Recommended video, and The Only Trick to Controlling Your Destiny
My cousin Summer recommended this video to me, and now I'm recommending it to you. It's an actual "feature-length" movie, over an hour long, so don't jump in if you're, I don't know, on a lunch break or something.
Kintaro Walks Japan
The film is a documentary about this guy who has graduated from college and isn't sure what to do with his life, so he decides to walk the entire length of Japan, partially to find his father's birthplace, partially to impress his half-Japanese girlfriend whose father walked the entire length of North America, and partially because "when you give yourself to the journey, the journey gives itself to you."

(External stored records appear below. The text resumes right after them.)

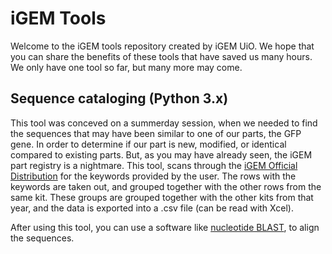 # iGEM Tools
Welcome to the iGEM tools repository created by iGEM UiO. We hope that you can share the benefits of these tools that have saved us many hours. We only have one tool so far, but many more may come.

## Sequence cataloging (Python 3.x)
This tool was conceved on a summerday session, when we needed to find the sequences that may have been similar to one of our parts, the GFP gene. In order to determine if our part is new, modified, or identical compared to existing parts.
But, as you may have already seen, the iGEM part registry is a nightmare. This tool, scans through the [iGEM Official Distribution](http://parts.igem.org/assembly/libraries.cgi) for the keywords provided by the user.
The rows with the keywords are taken out, and grouped together with the other rows from the same kit. These groups are grouped together with the other kits from that year, and the data is exported into a .csv file (can be read with Xcel).


After using this tool, you can use a software like [nucleotide BLAST](blast.ncbi.nlm.nih.gov/Blast.cgi), to align the sequences.
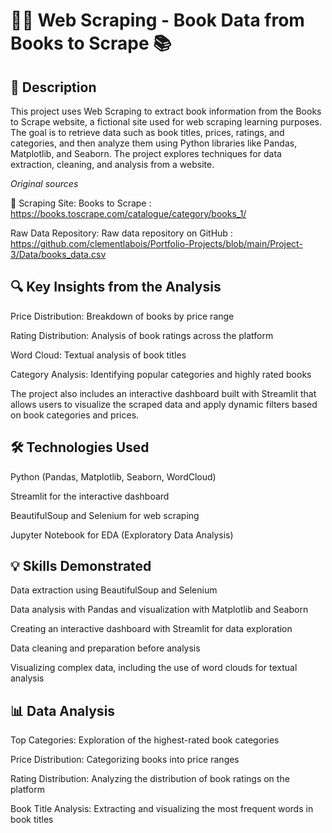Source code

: # 🕵️‍♂️ Web Scraping - Book Data from Books to Scrape 📚

## 📌 Description
This project uses Web Scraping to extract book information from the Books to Scrape website, a fictional site used for web scraping learning purposes. The goal is to retrieve data such as book titles, prices, ratings, and categories, and then analyze them using Python libraries like Pandas, Matplotlib, and Seaborn. The project explores techniques for data extraction, cleaning, and analysis from a website.

*Original sources*

🔗  Scraping Site: Books to Scrape : https://books.toscrape.com/catalogue/category/books_1/

Raw Data Repository: Raw data repository on GitHub : https://github.com/clementlabois/Portfolio-Projects/blob/main/Project-3/Data/books_data.csv

## 🔍 Key Insights from the Analysis
Price Distribution: Breakdown of books by price range

Rating Distribution: Analysis of book ratings across the platform

Word Cloud: Textual analysis of book titles

Category Analysis: Identifying popular categories and highly rated books

The project also includes an interactive dashboard built with Streamlit that allows users to visualize the scraped data and apply dynamic filters based on book categories and prices.

## 🛠️ Technologies Used
Python (Pandas, Matplotlib, Seaborn, WordCloud)

Streamlit for the interactive dashboard

BeautifulSoup and Selenium for web scraping

Jupyter Notebook for EDA (Exploratory Data Analysis)

## 💡 Skills Demonstrated
Data extraction using BeautifulSoup and Selenium

Data analysis with Pandas and visualization with Matplotlib and Seaborn

Creating an interactive dashboard with Streamlit for data exploration

Data cleaning and preparation before analysis

Visualizing complex data, including the use of word clouds for textual analysis

## 📊 Data Analysis
Top Categories: Exploration of the highest-rated book categories

Price Distribution: Categorizing books into price ranges

Rating Distribution: Analyzing the distribution of book ratings on the platform

Book Title Analysis: Extracting and visualizing the most frequent words in book titles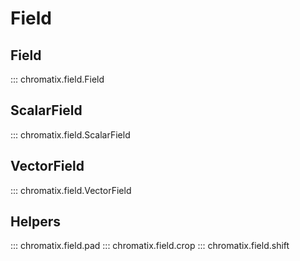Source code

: # Field

## Field
::: chromatix.field.Field

## ScalarField
::: chromatix.field.ScalarField

## VectorField
::: chromatix.field.VectorField

## Helpers
::: chromatix.field.pad
::: chromatix.field.crop
::: chromatix.field.shift

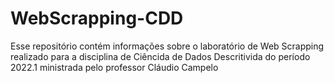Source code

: # WebScrapping-CDD

Esse repositório contém informações sobre o laboratório de Web Scrapping realizado para a disciplina de Ciêncida de Dados Descritivida do período 2022.1 ministrada pelo professor Cláudio Campelo
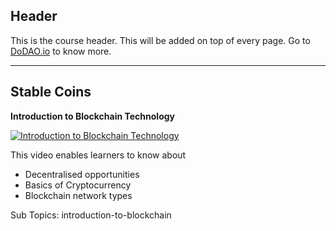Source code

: ## Header
This is the course header. This will be added on top of every page. Go to [DoDAO.io](https://www.dodao.io) to know more.

 ---
 
 ## Stable Coins
 
  **Introduction to Blockchain Technology**
 
 [![Introduction to Blockchain Technology](https://img.youtube.com/vi/2yJqjTiwpxM/0.jpg)](https://www.youtube.com/watch?v=2yJqjTiwpxM)     
 
 This video enables learners to know about
  * Decentralised opportunities
  * Basics of Cryptocurrency      
  * Blockchain network types
    
 
 Sub Topics: introduction-to-blockchain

It's a great story, and also got me thinking about the limits of the human spirit and destiny and all that. The whole trip took him about five months, which is about the length of time I've been working as a host as Koisan Japanese Cuisine.

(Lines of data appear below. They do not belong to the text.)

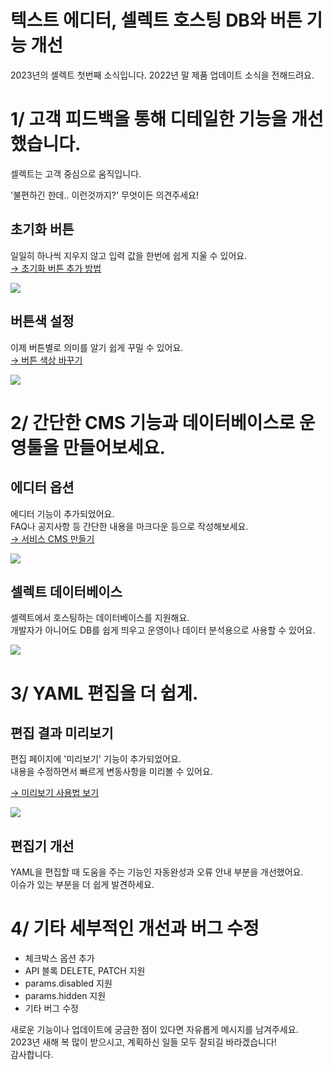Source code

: # 텍스트 에디터, 셀렉트 호스팅 DB와 버튼 기능 개선

2023년의 셀렉트 첫번째 소식입니다. 2022년 말 제품 업데이트 소식을 전해드려요.

# 1/ 고객 피드백을 통해 디테일한 기능을 개선했습니다.

셀렉트는 고객 중심으로 움직입니다.

'불편하긴 한데.. 이런것까지?' 무엇이든 의견주세요!

## 초기화 버튼

일일히 하나씩 지우지 않고 입력 값을 한번에 쉽게 지울 수 있어요.  
[→ 초기화 버튼 추가 방법](https://docs.selectfromuser.com/docs/yaml-reference#blocksresetbutton) 

![](https://imagedelivery.net/MHVC-FGTDyxApYeHyF29Tw/1fc83581-856a-4585-6dc4-dafd79a9ea00/docs)

## 버튼색 설정

이제 버튼별로 의미를 알기 쉽게 꾸밀 수 있어요.  
[→ 버튼 색상 바꾸기](https://docs.selectfromuser.com/docs/yaml-reference#submitbuttontype) 

![](https://imagedelivery.net/MHVC-FGTDyxApYeHyF29Tw/8758ccff-2cab-49aa-3224-21f8d2b62500/docs)

# 2/ 간단한 CMS 기능과 데이터베이스로 운영툴을 만들어보세요.

## 에디터 옵션

에디터 기능이 추가되었어요.  
FAQ나 공지사항 등 간단한 내용을 마크다운 등으로 작성해보세요.  
[→ 서비스 CMS 만들기](https://docs.selectfromuser.com/docs/%ED%8E%B8%EC%A7%91%EA%B8%B0%EB%A1%9C-%EC%B6%94%EA%B0%80-%EC%88%98%EC%A0%95%ED%95%98%EA%B8%B0) 

![](https://imagedelivery.net/MHVC-FGTDyxApYeHyF29Tw/e4c9777d-5f47-494f-eff2-5d4e1bda3600/docs)

## 셀렉트 데이터베이스

셀렉트에서 호스팅하는 데이터베이스를 지원해요.  
개발자가 아니어도 DB를 쉽게 띄우고 운영이나 데이터 분석용으로 사용할 수 있어요.

![](https://imagedelivery.net/MHVC-FGTDyxApYeHyF29Tw/c516cee6-99c5-4a66-1aed-812ddfb92100/docs)

# 3/ YAML 편집을 더 쉽게.

## 편집 결과 미리보기

편집 페이지에 '미리보기' 기능이 추가되었어요.  
내용을 수정하면서 빠르게 변동사항을 미리볼 수 있어요.

[→ 미리보기 사용법 보기](https://docs.selectfromuser.com/docs/%ED%8E%B8%EC%A7%91-%EA%B2%B0%EA%B3%BC-%EB%AF%B8%EB%A6%AC%EB%B3%B4%EA%B8%B0) 

![](https://imagedelivery.net/MHVC-FGTDyxApYeHyF29Tw/4688fcb7-33e6-48d7-2f5a-a51d68f5c400/docs)

## 편집기 개선

YAML을 편집할 때 도움을 주는 기능인 자동완성과 오류 안내 부분을 개선했어요.  
이슈가 있는 부분을 더 쉽게 발견하세요.

# 4/ 기타 세부적인 개선과 버그 수정

- 체크박스 옵션 추가
- API 블록 DELETE, PATCH 지원
- params.disabled 지원
- params.hidden 지원
- 기타 버그 수정

새로운 기능이나 업데이트에 궁금한 점이 있다면 자유롭게 메시지를 남겨주세요.  
2023년 새해 복 많이 받으시고, 계획하신 일들 모두 잘되길 바라겠습니다!  
감사합니다.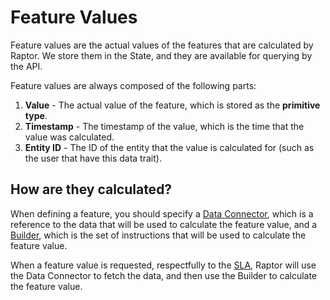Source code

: # Feature Values

Feature values are the actual values of the features that are calculated by Raptor. We store them in the State, and
they are available for querying by the API.

Feature values are always composed of the following parts:
1. **Value** - The actual value of the feature, which is stored as the **primitive type**.
2. **Timestamp** - The timestamp of the value, which is the time that the value was calculated.
3. **Entity ID** - The ID of the entity that the value is calculated for (such as the user that have this data trait).

## How are they calculated?

When defining a feature, you should specify a [Data Connector](../dataconnector/), which is a reference to the data that
will be used to calculate the feature value, and a [Builder](../builder/), which is the set of instructions that will be
used to calculate the feature value.

When a feature value is requested, respectfully to the [SLA](./feature-sla.md), Raptor will use the Data Connector to
fetch the data, and then use the Builder to calculate the feature value.

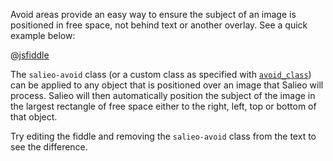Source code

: Avoid areas provide an easy way to ensure the subject of an image is positioned in free space, not behind text or another overlay. See a quick example below:

@[jsfiddle](yozewomu)

The `salieo-avoid` class (or a custom class as specified with [`avoid_class`](#avoid_class)) can be applied to any object that is positioned over an image that Salieo will process. Salieo will then automatically position the subject of the image in the largest rectangle of free space either to the right, left, top or bottom of that object.

Try editing the fiddle and removing the `salieo-avoid` class from the text to see the difference.

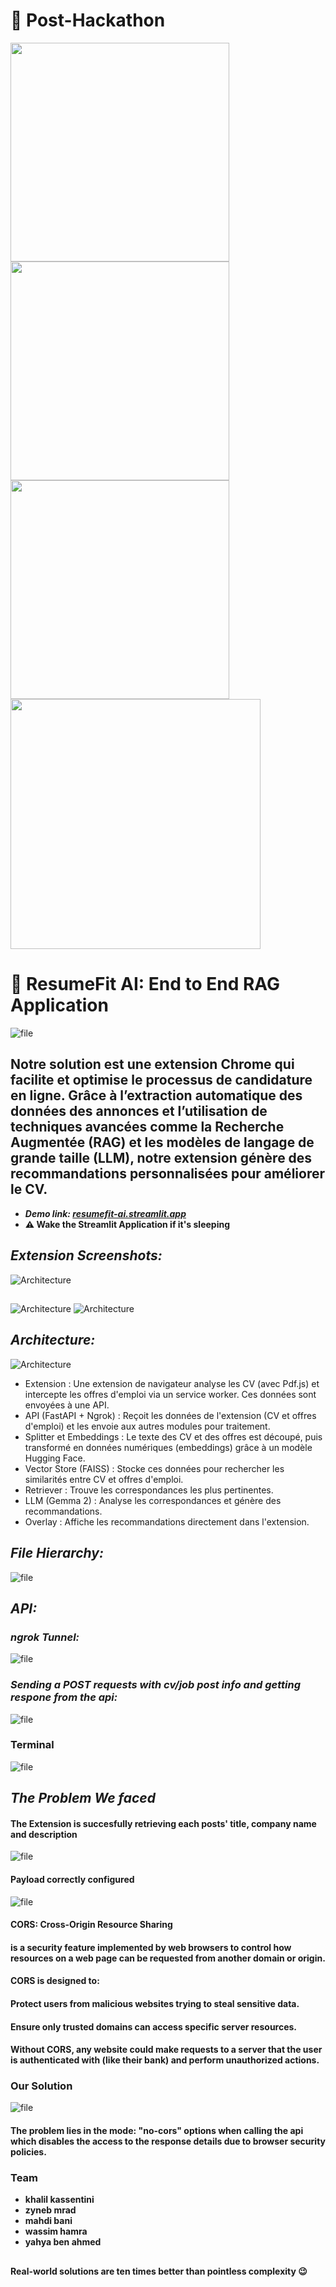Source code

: # **🥳 Post-Hackathon**

<img src="Extension/assets/hack_win1.jpg" width="350" /> <img src="Extension/assets/hack_win2.jpg" width="350" />
<img src="Extension/assets/hack_win3.jpg" width="350" /><img src="Extension/assets/resultat.png" width="400" />



# **🚀 ResumeFit AI: End to End RAG Application**

![file](Extension/assets/background.png.png)


## Notre solution est une extension Chrome qui facilite et optimise le processus de candidature en ligne. Grâce à l’extraction automatique des données des annonces et l’utilisation de techniques avancées comme la Recherche Augmentée (RAG) et les modèles de langage de grande taille (LLM), notre extension génère des recommandations personnalisées pour améliorer le CV.
  *  ***Demo link: [resumefit-ai.streamlit.app](https://resumefit-ai.streamlit.app/)***
  * **⚠️ Wake the Streamlit Application if it's sleeping**
## ***Extension Screenshots:***

![Architecture](Extension/assets/banner.png)
##
![Architecture](Extension/assets/upload.png)
![Architecture](Extension/assets/resume-uploaded.png)


## ***Architecture:***

![Architecture](Extension/assets/architecture.jpeg)
* Extension : Une extension de navigateur analyse les CV (avec Pdf.js) et intercepte les offres d'emploi via un service worker. Ces données sont envoyées à une API.
* API (FastAPI + Ngrok) : Reçoit les données de l'extension (CV et offres d'emploi) et les envoie aux autres modules pour traitement.
* Splitter et Embeddings : Le texte des CV et des offres est découpé, puis transformé en données numériques (embeddings) grâce à un modèle Hugging Face.
* Vector Store (FAISS) : Stocke ces données pour rechercher les similarités entre CV et offres d'emploi.
* Retriever : Trouve les correspondances les plus pertinentes.
* LLM (Gemma 2) : Analyse les correspondances et génère des recommandations.
* Overlay : Affiche les recommandations directement dans l'extension.

## ***File Hierarchy:***

![file](Extension/assets/file-hierarchy.jpeg)

## ***API:***

### ***ngrok Tunnel:***

![file](Extension/assets/ngrok.png)

### ***Sending a POST requests with cv/job post info and getting respone from the api:***

![file](Extension/assets/request.png)
### Terminal
![file](Extension/assets/terminal.png)

## ***The Problem We faced***
#### The Extension is succesfully retrieving each posts' title, company name and description
![file](Extension/assets/extraction.png)

#### Payload correctly configured
![file](Extension/assets/payload.png)

#### CORS: Cross-Origin Resource Sharing 
#### is a security feature implemented by web browsers to control how resources on a web page can be requested from another domain or origin.
#### CORS is designed to:
#### Protect users from malicious websites trying to steal sensitive data.
#### Ensure only trusted domains can access specific server resources.
#### Without CORS, any website could make requests to a server that the user is authenticated with (like their bank) and perform unauthorized actions.
### Our Solution
![file](Extension/assets/code.png)
#### The problem lies in the mode: "no-cors" options when calling the api which  disables the access to the response details due to browser security policies.




### Team 
  * **khalil kassentini**
  * **zyneb mrad**
  * **mahdi bani**
  * **wassim hamra**
  * **yahya ben ahmed**
##

**Real-world solutions are ten times better than pointless complexity 😉**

That's not an insignificant amount of time, but it's not long at all in the grand scheme of things. Most anyone I know could take a few months off to have a great adventure.
Some of them have.
But a lot of them haven't.
I don't know if that's necessarially a bad thing. A peaceful, uneventful life is nothing to spit at. But it does seem to me that everyone should complete at least one extraordinary undertaking while they are on this planet, something that fulfills some sort of destiny.

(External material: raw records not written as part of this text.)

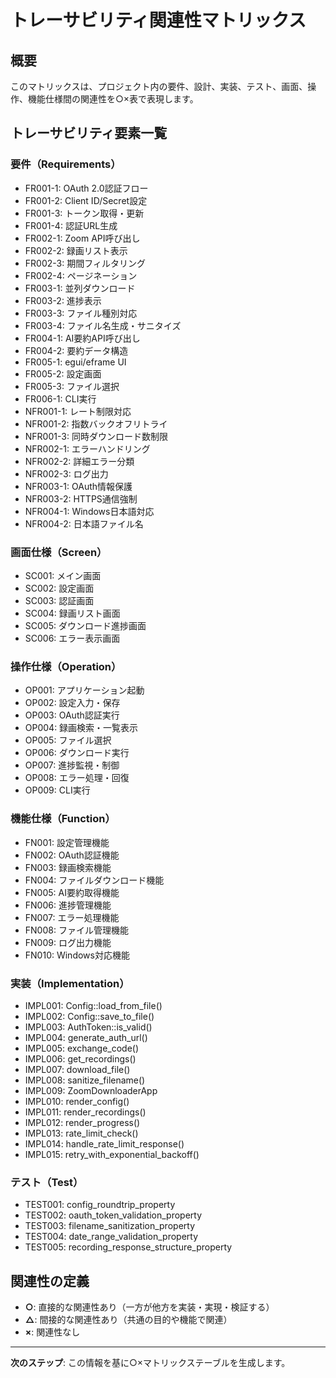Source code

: # トレーサビリティ関連性マトリックス

## 概要

このマトリックスは、プロジェクト内の要件、設計、実装、テスト、画面、操作、機能仕様間の関連性を○×表で表現します。

## トレーサビリティ要素一覧

### 要件（Requirements）
- FR001-1: OAuth 2.0認証フロー
- FR001-2: Client ID/Secret設定
- FR001-3: トークン取得・更新
- FR001-4: 認証URL生成
- FR002-1: Zoom API呼び出し
- FR002-2: 録画リスト表示
- FR002-3: 期間フィルタリング
- FR002-4: ページネーション
- FR003-1: 並列ダウンロード
- FR003-2: 進捗表示
- FR003-3: ファイル種別対応
- FR003-4: ファイル名生成・サニタイズ
- FR004-1: AI要約API呼び出し
- FR004-2: 要約データ構造
- FR005-1: egui/eframe UI
- FR005-2: 設定画面
- FR005-3: ファイル選択
- FR006-1: CLI実行
- NFR001-1: レート制限対応
- NFR001-2: 指数バックオフリトライ
- NFR001-3: 同時ダウンロード数制限
- NFR002-1: エラーハンドリング
- NFR002-2: 詳細エラー分類
- NFR002-3: ログ出力
- NFR003-1: OAuth情報保護
- NFR003-2: HTTPS通信強制
- NFR004-1: Windows日本語対応
- NFR004-2: 日本語ファイル名

### 画面仕様（Screen）
- SC001: メイン画面
- SC002: 設定画面
- SC003: 認証画面
- SC004: 録画リスト画面
- SC005: ダウンロード進捗画面
- SC006: エラー表示画面

### 操作仕様（Operation）
- OP001: アプリケーション起動
- OP002: 設定入力・保存
- OP003: OAuth認証実行
- OP004: 録画検索・一覧表示
- OP005: ファイル選択
- OP006: ダウンロード実行
- OP007: 進捗監視・制御
- OP008: エラー処理・回復
- OP009: CLI実行

### 機能仕様（Function）
- FN001: 設定管理機能
- FN002: OAuth認証機能
- FN003: 録画検索機能
- FN004: ファイルダウンロード機能
- FN005: AI要約取得機能
- FN006: 進捗管理機能
- FN007: エラー処理機能
- FN008: ファイル管理機能
- FN009: ログ出力機能
- FN010: Windows対応機能

### 実装（Implementation）
- IMPL001: Config::load_from_file()
- IMPL002: Config::save_to_file()
- IMPL003: AuthToken::is_valid()
- IMPL004: generate_auth_url()
- IMPL005: exchange_code()
- IMPL006: get_recordings()
- IMPL007: download_file()
- IMPL008: sanitize_filename()
- IMPL009: ZoomDownloaderApp
- IMPL010: render_config()
- IMPL011: render_recordings()
- IMPL012: render_progress()
- IMPL013: rate_limit_check()
- IMPL014: handle_rate_limit_response()
- IMPL015: retry_with_exponential_backoff()

### テスト（Test）
- TEST001: config_roundtrip_property
- TEST002: oauth_token_validation_property
- TEST003: filename_sanitization_property
- TEST004: date_range_validation_property
- TEST005: recording_response_structure_property

## 関連性の定義

- **○**: 直接的な関連性あり（一方が他方を実装・実現・検証する）
- **△**: 間接的な関連性あり（共通の目的や機能で関連）
- **×**: 関連性なし

---

**次のステップ**: この情報を基に○×マトリックステーブルを生成します。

The question then becomes: what is destiny? I think it is whatever makes your story incredible (which is, of course, why it's such a common theme in incredible stories). Theoretically, most any able-bodied 24 year-old man with just a touch of insanity in him should be able to walk the length of Japan. If they did, this movie would be a lot less interesting.
What is it that brought this one guy to do it, though? I have a hard time believing that he was simply MEANT to do it. Perhaps he was COMPELLED to do it, but that's not the same thing. I've been compelled to do a lot of amazing things, but taken a nap or something instead, always with the sensation that it was a concious choice, and that at any moment I could spring from my bed and embrace some particular destiny.
There are external factors as well of course -- the walk-across-Japan guy has a lot of people pushing for him, which I'm sure makes the journey that much easier -- but I think it ultimately comes down to two steps:
a). being compelled
and
b). saying "YES"
and oh, I guess there are actually three things:
c). not giving up, no matter what.
I think we're all compelled by a lot of things. A girl who I work with at the sushi bar was telling me how she was quitting her job to, well . . . she wanted to go to design school, but she also might get her teaching credential and teach Spanish, or go back to school for a master's degree, or might teach overseas, or . . .
It's a common feeling for us post-graduates. It's a common feeling for everyone, I think.
The hardest part is that first step, step b)., the step TO BE, the step to YES.
But I think that it is perhaps the only real trick to controlling your destiny.
What do you choose?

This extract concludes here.